Others, including Dr. Sunil Kumar Aggarwal, a New York City-based physician who studies the effects of marijuana in hospice care, also praised the DEA’s decision.

And John Hudak, a senior fellow at the Brookings Institution, told the New York Times that the decision “will create a supply of research-grade marijuana that is diverse, but more importantly, it will be competitive and you will have growers motivated to meet the demand of researchers.”

“Will this decision make it significantly easier for scientists to study the medical benefits of marijuana?” he wrote last week. “The answer sadly is: unlikely. And this is a missed opportunity that could further delay potential therapies to countless people.”

Gupta argues that while, in theory, the loosening of restrictions on researchers access is a good thing, it’s still mostly an empty gesture because of the drug’s continuing status as Schedule I. From CNN:

Potential researchers typically go to the DEA first, as it grants the license to begin scientific research.

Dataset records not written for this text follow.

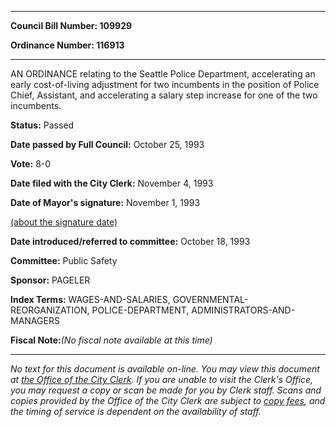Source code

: 

********

**Council Bill Number: 109929**
   
**Ordinance Number: 116913**
********

 AN ORDINANCE relating to the Seattle Police Department, accelerating an early cost-of-living adjustment for two incumbents in the position of Police Chief, Assistant, and accelerating a salary step increase for one of the two incumbents.

**Status:** Passed
   
**Date passed by Full Council:** October 25, 1993
   
**Vote:** 8-0
   
**Date filed with the City Clerk:** November 4, 1993
   
**Date of Mayor's signature:** November 1, 1993
   
[(about the signature date)](/~public/approvaldate.htm)
   
   
   
**Date introduced/referred to committee:** October 18, 1993
   
**Committee:** Public Safety
   
**Sponsor:** PAGELER
   
   
**Index Terms:** WAGES-AND-SALARIES, GOVERNMENTAL-REORGANIZATION, POLICE-DEPARTMENT, ADMINISTRATORS-AND-MANAGERS

**Fiscal Note:**_(No fiscal note available at this time)_
********

_No text for this document is available on-line. You may view this document at [the Office of the City Clerk](http://www.seattle.gov/leg/clerk/contactUs.htm). If you are unable to visit the Clerk's Office, you may request a copy or scan be made for you by Clerk staff. Scans and copies provided by the Office of the City Clerk are subject to [copy fees](http://clerk.seattle.gov/~public/clerkfees.htm), and the timing of service is dependent on the availability of staff._

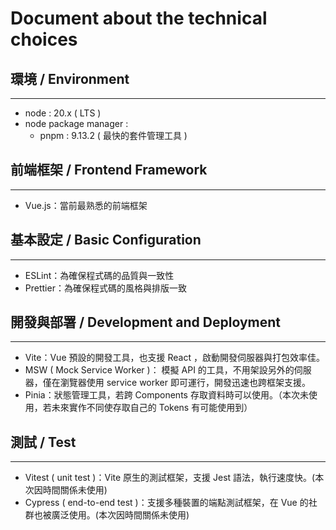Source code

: # Document about the technical choices

## 環境 / Environment

---

- node : 20.x ( LTS )
- node package manager :
  - pnpm : 9.13.2 ( 最快的套件管理工具 )

## 前端框架 / Frontend Framework

---

- Vue.js：當前最熟悉的前端框架

## 基本設定 / Basic Configuration

---

- ESLint：為確保程式碼的品質與一致性
- Prettier：為確保程式碼的風格與排版一致

## 開發與部署 / Development and Deployment

---

- Vite：Vue 預設的開發工具，也支援 React ，啟動開發伺服器與打包效率佳。
- MSW ( Mock Service Worker )： 模擬 API 的工具，不用架設另外的伺服器，僅在瀏覽器使用 service worker 即可運行，開發迅速也跨框架支援。
- Pinia：狀態管理工具，若跨 Components 存取資料時可以使用。（本次未使用，若未來實作不同使存取自己的 Tokens 有可能使用到）

## 測試 / Test

---

- Vitest ( unit test )：Vite 原生的測試框架，支援 Jest 語法，執行速度快。(本次因時間關係未使用)
- Cypress ( end-to-end test )：支援多種裝置的端點測試框架，在 Vue 的社群也被廣泛使用。(本次因時間關係未使用)
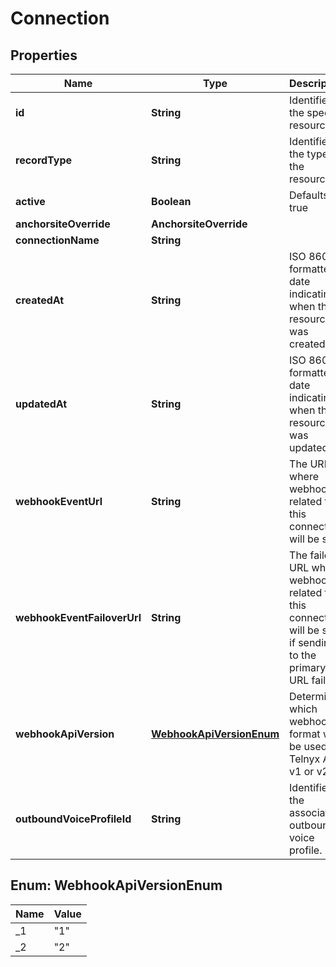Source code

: 

# Connection


## Properties

Name | Type | Description | Notes
------------ | ------------- | ------------- | -------------
**id** | **String** | Identifies the specific resource. |  [optional]
**recordType** | **String** | Identifies the type of the resource. |  [optional]
**active** | **Boolean** | Defaults to true |  [optional]
**anchorsiteOverride** | **AnchorsiteOverride** |  |  [optional]
**connectionName** | **String** |  |  [optional]
**createdAt** | **String** | ISO 8601 formatted date indicating when the resource was created. |  [optional]
**updatedAt** | **String** | ISO 8601 formatted date indicating when the resource was updated. |  [optional]
**webhookEventUrl** | **String** | The URL where webhooks related to this connection will be sent. |  [optional]
**webhookEventFailoverUrl** | **String** | The failover URL where webhooks related to this connection will be sent if sending to the primary URL fails. |  [optional]
**webhookApiVersion** | [**WebhookApiVersionEnum**](#WebhookApiVersionEnum) | Determines which webhook format will be used, Telnyx API v1 or v2. |  [optional]
**outboundVoiceProfileId** | **String** | Identifies the associated outbound voice profile. |  [optional]



## Enum: WebhookApiVersionEnum

Name | Value
---- | -----
_1 | &quot;1&quot;
_2 | &quot;2&quot;



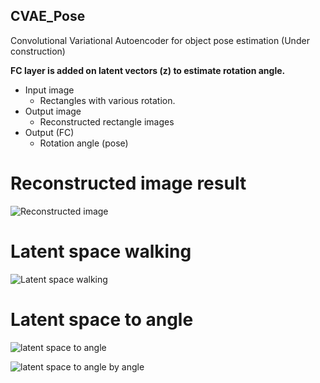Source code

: ## CVAE_Pose
Convolutional Variational Autoencoder for object pose estimation (Under construction)

**FC layer is added on latent vectors (z) to estimate rotation angle.**

* Input image
  * Rectangles with various rotation.
* Output image
  * Reconstructed rectangle images
* Output (FC)
  * Rotation angle (pose)

# Reconstructed image result
![Reconstructed image](https://github.com/peytonhong/CVAE_Pose/blob/cvae_augmented_estimate_theta/cvae.gif)

# Latent space walking
![Latent space walking](https://github.com/peytonhong/CVAE_Pose/blob/cvae_augmented_estimate_theta/results/PMLR_epoch_300.jpg)

# Latent space to angle
![latent space to angle](https://github.com/peytonhong/CVAE_Pose/blob/cvae_augmented_estimate_theta/results/scattered_z.png)

![latent space to angle by angle](https://github.com/peytonhong/CVAE_Pose/blob/cvae_augmented_estimate_theta/results/scattered_z_by_angle.png)
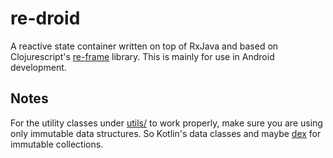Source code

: # re-droid #

A reactive state container written on top of RxJava and based on Clojurescript's [re-frame](https://github.com/Day8/re-frame) library. This is mainly for use in Android development.

## Notes

For the utility classes under [utils/](https://bitbucket.org/frenchdonuts/re-droid/src/c07de358e8b6f4130a6af3a265230e2e34be9b8d/library/src/main/kotlin/io/onedonut/re_droid/utils/?at=master) to work properly, make sure you are using only immutable data structures. So Kotlin's data classes and maybe [dex](https://github.com/andrewoma/dexx) for immutable collections.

Even if a license is granted, to study a Schedule I substance, institutions must have heavy-duty safes and high-grade security systems installed, which can be expensive. There is also the more subjective consideration of getting approval from your academic institution to do the research on a Schedule I status substance in the first place. Even if individual faculty members want to do that research, the university leadership may not want the hassle or the potential fallout of bad press.

Gupta also notes the hypocrisy of the DEA’s decision to keep the drug Schedule I, which the agency’s former chief administrative law judge, Francis Young, disagreed with publicly in 1988. From Young’s petition:

“In strict medical terms marijuana is far safer than many foods we commonly consume. For example, eating 10 raw potatoes can result in a toxic response. By comparison, it is physically impossible to eat enough marijuana to induce death. Marijuana in its natural form is one of the safest therapeutically active substances known to man. By any measure of rational analysis marijuana can be safely used within the supervised routine of medical care.”

Twenty-eight years later, Gupta writes, not much has changed. Last year, in an editorial accompanying a study showing the, for now, limited effectiveness of medical marijuana, Yale School of Medicine professors Deepak Cyril D’Souza and Mohini Ranganathan wrote that accurate testing of the drug will require increased standards and governmental encouragement.

“Evidence justifying marijuana use for various medical conditions will require the conduct of adequately powered, double-blind, randomized, placebo/active controlled clinical trials to test its short- and long-term efficacy and safety,” they wrote. “The federal government and states should support medical marijuana research.”

To do that, declassifying marijuana as a Schedule II drug would be a great place to start.